In 2025, courts continued to issue significant decisions concerning the application of wiretap and privacy laws to pixels, session replay, and other website technologies. Over the past year, we have featured posts discussing claims regarding website analytics and advertising tools brought under the federal Wiretap Act, the California Invasion of Privacy Act (“CIPA”), the Video Privacy Protection Act (“VPPA”), and other laws. A selection of posts highlighting important developments in this area is below.
- California Court Holds Plaintiffs’ Consent Defeats Claims Involving Use of Website Pixel. A California federal judge dismissed claims alleging that a website pixel disclosed viewing and browsing data in violation of the VPPA, federal Wiretap Act, CIPA, and other laws, holding that the plaintiff consented to the use of cookies and pixels by interacting with the website’s cookie banner, creating an account, and making purchases. Lakes v. Ubisoft, Inc., 777 F. Supp. 3d 1047 (N.D. Cal. Apr. 2, 2025).
- Court Grants Summary Judgment: Website Vendor Cannot Read “Session Replay” Data “In Transit” Under CIPA. A California federal court dismissed CIPA Section 631 claims on summary judgment after concluding that session replay software does not satisfy the statute’s real-time interception element because user click, keystroke, and mouse movement data become readable only after transmission when the software has stored and reassembled the information. Torres v. Prudential Financial, Inc., 2025 WL 1135088 (N.D. Cal. Apr. 17, 2025).

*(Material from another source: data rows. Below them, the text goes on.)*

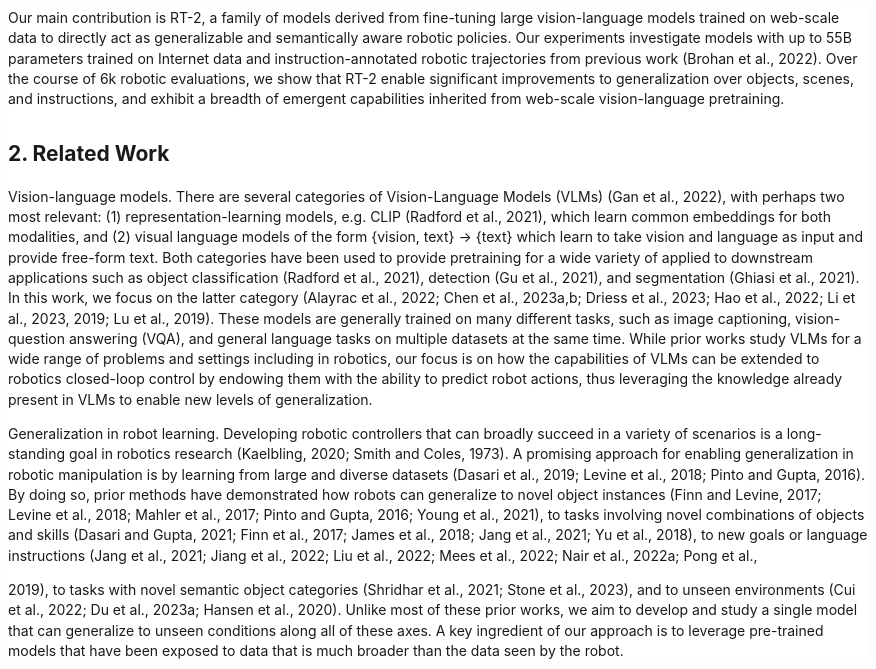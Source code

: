 Our main contribution is RT-2, a family of models derived from fine-tuning large vision-language models trained on web-scale data to directly act as generalizable and semantically aware robotic policies. Our experiments investigate models with up to 55B parameters trained on Internet data and instruction-annotated robotic trajectories from previous work (Brohan et al., 2022). Over the course of $6 \mathrm{k}$ robotic evaluations, we show that RT-2 enable significant improvements to generalization over objects, scenes, and instructions, and exhibit a breadth of emergent capabilities inherited from web-scale vision-language pretraining.

## 2. Related Work

Vision-language models. There are several categories of Vision-Language Models (VLMs) (Gan et al., 2022), with perhaps two most relevant: (1) representation-learning models, e.g. CLIP (Radford et al., 2021), which learn common embeddings for both modalities, and (2) visual language models of the form \{vision, text\} $\rightarrow$ \{text\} which learn to take vision and language as input and provide free-form text. Both categories have been used to provide pretraining for a wide variety of applied to downstream applications such as object classification (Radford et al., 2021), detection (Gu et al., 2021), and segmentation (Ghiasi et al., 2021). In this work, we focus on the latter category (Alayrac et al., 2022; Chen et al., 2023a,b; Driess et al., 2023; Hao et al., 2022; Li et al., 2023, 2019; Lu et al., 2019). These models are generally trained on many different tasks, such as image captioning, vision-question answering (VQA), and general language tasks on multiple datasets at the same time. While prior works study VLMs for a wide range of problems and settings including in robotics, our focus is on how the capabilities of VLMs can be extended to robotics closed-loop control by endowing them with the ability to predict robot actions, thus leveraging the knowledge already present in VLMs to enable new levels of generalization.

Generalization in robot learning. Developing robotic controllers that can broadly succeed in a variety of scenarios is a long-standing goal in robotics research (Kaelbling, 2020; Smith and Coles, 1973). A promising approach for enabling generalization in robotic manipulation is by learning from large and diverse datasets (Dasari et al., 2019; Levine et al., 2018; Pinto and Gupta, 2016). By doing so, prior methods have demonstrated how robots can generalize to novel object instances (Finn and Levine, 2017; Levine et al., 2018; Mahler et al., 2017; Pinto and Gupta, 2016; Young et al., 2021), to tasks involving novel combinations of objects and skills (Dasari and Gupta, 2021; Finn et al., 2017; James et al., 2018; Jang et al., 2021; Yu et al., 2018), to new goals or language instructions (Jang et al., 2021; Jiang et al., 2022; Liu et al., 2022; Mees et al., 2022; Nair et al., 2022a; Pong et al.,

2019), to tasks with novel semantic object categories (Shridhar et al., 2021; Stone et al., 2023), and to unseen environments (Cui et al., 2022; Du et al., 2023a; Hansen et al., 2020). Unlike most of these prior works, we aim to develop and study a single model that can generalize to unseen conditions along all of these axes. A key ingredient of our approach is to leverage pre-trained models that have been exposed to data that is much broader than the data seen by the robot.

- Courts Hold CIPA’s Pen Register Provision Does Not Apply to Internet Communications or to Alleged Data Collection “About Visitors’ Devices”. Two California trial courts dismissed CIPA § 638.51 “pen register” or “trap and trace” claims after concluding that the statute does not extend to internet communications or website tools that collect only device-identifying information. Aviles v. LiveRamp, Inc., 2025 WL 487196 (Cal. Super. Jan. 28, 2025); Sanchez v. Cars.com Inc., 2025 WL 487194 (Cal. Super. Jan. 27, 2025).

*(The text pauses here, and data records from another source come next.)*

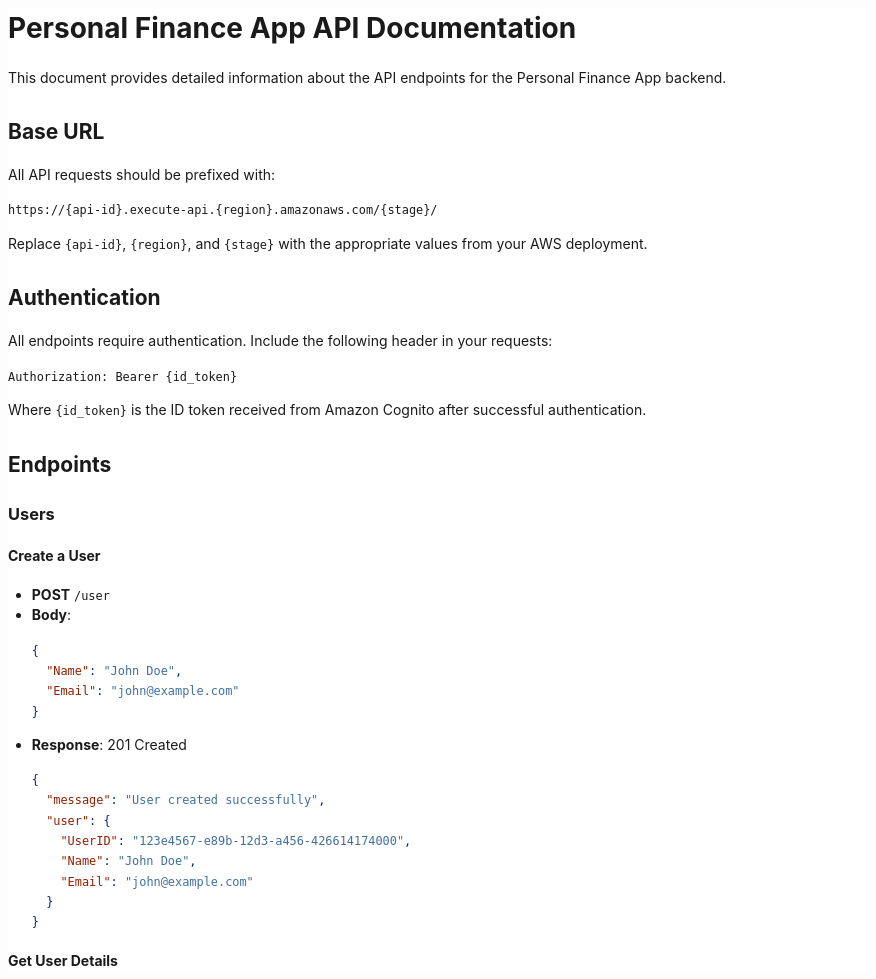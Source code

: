 # Personal Finance App API Documentation

This document provides detailed information about the API endpoints for the Personal Finance App backend.

## Base URL

All API requests should be prefixed with:

```
https://{api-id}.execute-api.{region}.amazonaws.com/{stage}/
```

Replace `{api-id}`, `{region}`, and `{stage}` with the appropriate values from your AWS deployment.

## Authentication

All endpoints require authentication. Include the following header in your requests:

```
Authorization: Bearer {id_token}
```

Where `{id_token}` is the ID token received from Amazon Cognito after successful authentication.

## Endpoints

### Users

#### Create a User

- **POST** `/user`
- **Body**:
  ```json
  {
    "Name": "John Doe",
    "Email": "john@example.com"
  }
  ```
- **Response**: 201 Created
  ```json
  {
    "message": "User created successfully",
    "user": {
      "UserID": "123e4567-e89b-12d3-a456-426614174000",
      "Name": "John Doe",
      "Email": "john@example.com"
    }
  }
  ```

#### Get User Details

- Court Applies Popa to Dismiss CIPA Pen Register Claim for Lack of Article III Standing. Applying the Ninth Circuit’s decision in Popa v. Microsoft, a federal court in California dismissed a CIPA § 638.51 pen register claim for lack of Article III standing, holding that the plaintiffs alleged only the collection of generic device and browser metadata—none of which constituted the kind of “embarrassing, invasive, or otherwise private” information necessary to establish a concrete injury. Khamooshi v. Politico LLC, 2025 WL 2822879 (N.D. Cal. Oct. 2, 2025).
- Third Circuit Affirms Dismissal of CIPA and CMIA Claims. The Court of Appeals for the Third Circuit affirmed dismissal of claims under CIPA and the California Confidentiality of Medical Information Act (“CMIA”). The court rejected the CIPA claim by holding that the third party pixel provider was a direct recipient of the plaintiff’s browser communication and therefore not an illegal “interceptor,” and rejected the CMIA claim because the browsing data at issue reflected ordinary website navigation rather than “medical information” as required by the statute. Cole v. Quest Diagnostics Inc., 2025 WL 7451061 (3d Cir. Nov. 25, 2025).